◆ MATERIAL FOR THIS EXERCISE
◆ ◆ ◆
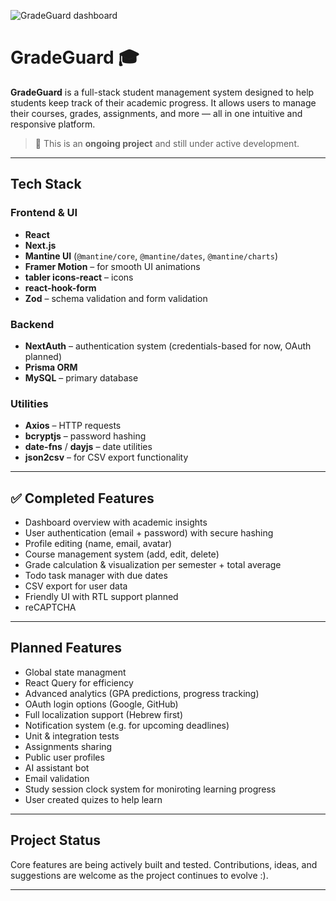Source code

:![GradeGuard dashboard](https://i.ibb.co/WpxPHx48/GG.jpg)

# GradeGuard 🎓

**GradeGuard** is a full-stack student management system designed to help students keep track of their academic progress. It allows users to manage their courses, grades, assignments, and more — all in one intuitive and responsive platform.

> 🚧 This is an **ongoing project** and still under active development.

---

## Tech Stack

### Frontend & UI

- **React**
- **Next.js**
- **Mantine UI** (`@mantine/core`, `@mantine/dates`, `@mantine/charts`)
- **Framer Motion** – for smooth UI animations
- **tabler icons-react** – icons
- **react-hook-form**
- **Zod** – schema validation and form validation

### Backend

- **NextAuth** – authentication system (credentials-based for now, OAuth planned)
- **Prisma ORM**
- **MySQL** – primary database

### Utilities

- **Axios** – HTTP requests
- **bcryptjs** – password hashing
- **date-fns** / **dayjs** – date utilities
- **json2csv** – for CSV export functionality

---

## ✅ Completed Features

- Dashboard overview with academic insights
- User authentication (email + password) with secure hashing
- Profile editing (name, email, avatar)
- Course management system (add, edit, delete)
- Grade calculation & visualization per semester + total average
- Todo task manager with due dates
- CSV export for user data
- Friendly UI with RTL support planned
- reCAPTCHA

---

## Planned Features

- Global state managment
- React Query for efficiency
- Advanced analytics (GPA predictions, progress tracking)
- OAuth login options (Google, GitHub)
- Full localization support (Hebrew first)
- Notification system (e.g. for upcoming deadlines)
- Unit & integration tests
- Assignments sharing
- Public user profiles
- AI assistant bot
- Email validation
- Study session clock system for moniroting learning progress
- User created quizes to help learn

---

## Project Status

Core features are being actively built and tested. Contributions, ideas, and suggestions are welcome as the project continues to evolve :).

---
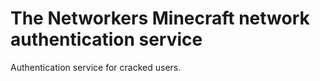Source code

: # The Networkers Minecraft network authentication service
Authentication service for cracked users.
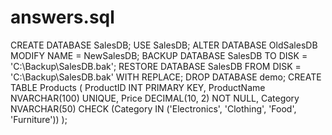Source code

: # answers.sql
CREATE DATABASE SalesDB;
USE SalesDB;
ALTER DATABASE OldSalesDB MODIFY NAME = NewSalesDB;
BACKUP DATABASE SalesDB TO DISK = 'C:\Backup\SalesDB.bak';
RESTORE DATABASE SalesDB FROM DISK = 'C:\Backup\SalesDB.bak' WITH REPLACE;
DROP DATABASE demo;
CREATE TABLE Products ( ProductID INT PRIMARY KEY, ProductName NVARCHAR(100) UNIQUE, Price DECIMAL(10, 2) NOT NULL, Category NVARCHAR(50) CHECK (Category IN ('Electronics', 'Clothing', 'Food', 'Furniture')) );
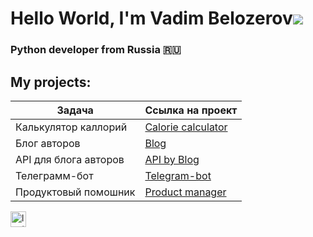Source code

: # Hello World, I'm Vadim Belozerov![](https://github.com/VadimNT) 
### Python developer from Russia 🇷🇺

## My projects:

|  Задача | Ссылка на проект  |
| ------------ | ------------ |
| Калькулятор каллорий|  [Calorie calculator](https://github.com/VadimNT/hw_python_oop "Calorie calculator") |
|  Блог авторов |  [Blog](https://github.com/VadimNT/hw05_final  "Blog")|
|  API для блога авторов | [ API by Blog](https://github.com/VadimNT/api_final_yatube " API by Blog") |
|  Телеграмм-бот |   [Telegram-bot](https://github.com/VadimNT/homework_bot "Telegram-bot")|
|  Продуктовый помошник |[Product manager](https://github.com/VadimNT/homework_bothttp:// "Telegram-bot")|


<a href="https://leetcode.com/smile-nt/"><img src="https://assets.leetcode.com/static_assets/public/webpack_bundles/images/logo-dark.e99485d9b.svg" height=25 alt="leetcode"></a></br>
◆ ◆ ◆
◆ WHAT THIS TASK INVOLVES
Your copy should match the records word for word, with the pictures removed.

◆ WORKED SOLUTION
Source code

:![GradeGuard dashboard](https://i.ibb.co/WpxPHx48/GG.jpg)

# GradeGuard 🎓

**GradeGuard** is a full-stack student management system designed to help students keep track of their academic progress. It allows users to manage their courses, grades, assignments, and more — all in one intuitive and responsive platform.

> 🚧 This is an **ongoing project** and still under active development.

---

## Tech Stack

### Frontend & UI

- **React**
- **Next.js**
- **Mantine UI** (`@mantine/core`, `@mantine/dates`, `@mantine/charts`)
- **Framer Motion** – for smooth UI animations
- **tabler icons-react** – icons
- **react-hook-form**
- **Zod** – schema validation and form validation

### Backend

- **NextAuth** – authentication system (credentials-based for now, OAuth planned)
- **Prisma ORM**
- **MySQL** – primary database

### Utilities

- **Axios** – HTTP requests
- **bcryptjs** – password hashing
- **date-fns** / **dayjs** – date utilities
- **json2csv** – for CSV export functionality

---

## ✅ Completed Features

- Dashboard overview with academic insights
- User authentication (email + password) with secure hashing
- Profile editing (name, email, avatar)
- Course management system (add, edit, delete)
- Grade calculation & visualization per semester + total average
- Todo task manager with due dates
- CSV export for user data
- Friendly UI with RTL support planned
- reCAPTCHA

---

## Planned Features

- Global state managment
- React Query for efficiency
- Advanced analytics (GPA predictions, progress tracking)
- OAuth login options (Google, GitHub)
- Full localization support (Hebrew first)
- Notification system (e.g. for upcoming deadlines)
- Unit & integration tests
- Assignments sharing
- Public user profiles
- AI assistant bot
- Email validation
- Study session clock system for moniroting learning progress
- User created quizes to help learn

---

## Project Status

Core features are being actively built and tested. Contributions, ideas, and suggestions are welcome as the project continues to evolve :).

---
Source code

: # The Networkers Minecraft network authentication service
Authentication service for cracked users.
Source code

: # answers.sql
CREATE DATABASE SalesDB;
USE SalesDB;
ALTER DATABASE OldSalesDB MODIFY NAME = NewSalesDB;
BACKUP DATABASE SalesDB TO DISK = 'C:\Backup\SalesDB.bak';
RESTORE DATABASE SalesDB FROM DISK = 'C:\Backup\SalesDB.bak' WITH REPLACE;
DROP DATABASE demo;
CREATE TABLE Products ( ProductID INT PRIMARY KEY, ProductName NVARCHAR(100) UNIQUE, Price DECIMAL(10, 2) NOT NULL, Category NVARCHAR(50) CHECK (Category IN ('Electronics', 'Clothing', 'Food', 'Furniture')) );
Source code

: # Hello World, I'm Vadim Belozerov![](https://github.com/VadimNT) 
### Python developer from Russia 🇷🇺

## My projects:

|  Задача | Ссылка на проект  |
| ------------ | ------------ |
| Калькулятор каллорий|  [Calorie calculator](https://github.com/VadimNT/hw_python_oop "Calorie calculator") |
|  Блог авторов |  [Blog](https://github.com/VadimNT/hw05_final  "Blog")|
|  API для блога авторов | [ API by Blog](https://github.com/VadimNT/api_final_yatube " API by Blog") |
|  Телеграмм-бот |   [Telegram-bot](https://github.com/VadimNT/homework_bot "Telegram-bot")|
|  Продуктовый помошник |[Product manager](https://github.com/VadimNT/homework_bothttp:// "Telegram-bot")|


<a href="https://leetcode.com/smile-nt/"><img src="https://assets.leetcode.com/static_assets/public/webpack_bundles/images/logo-dark.e99485d9b.svg" height=25 alt="leetcode"></a></br>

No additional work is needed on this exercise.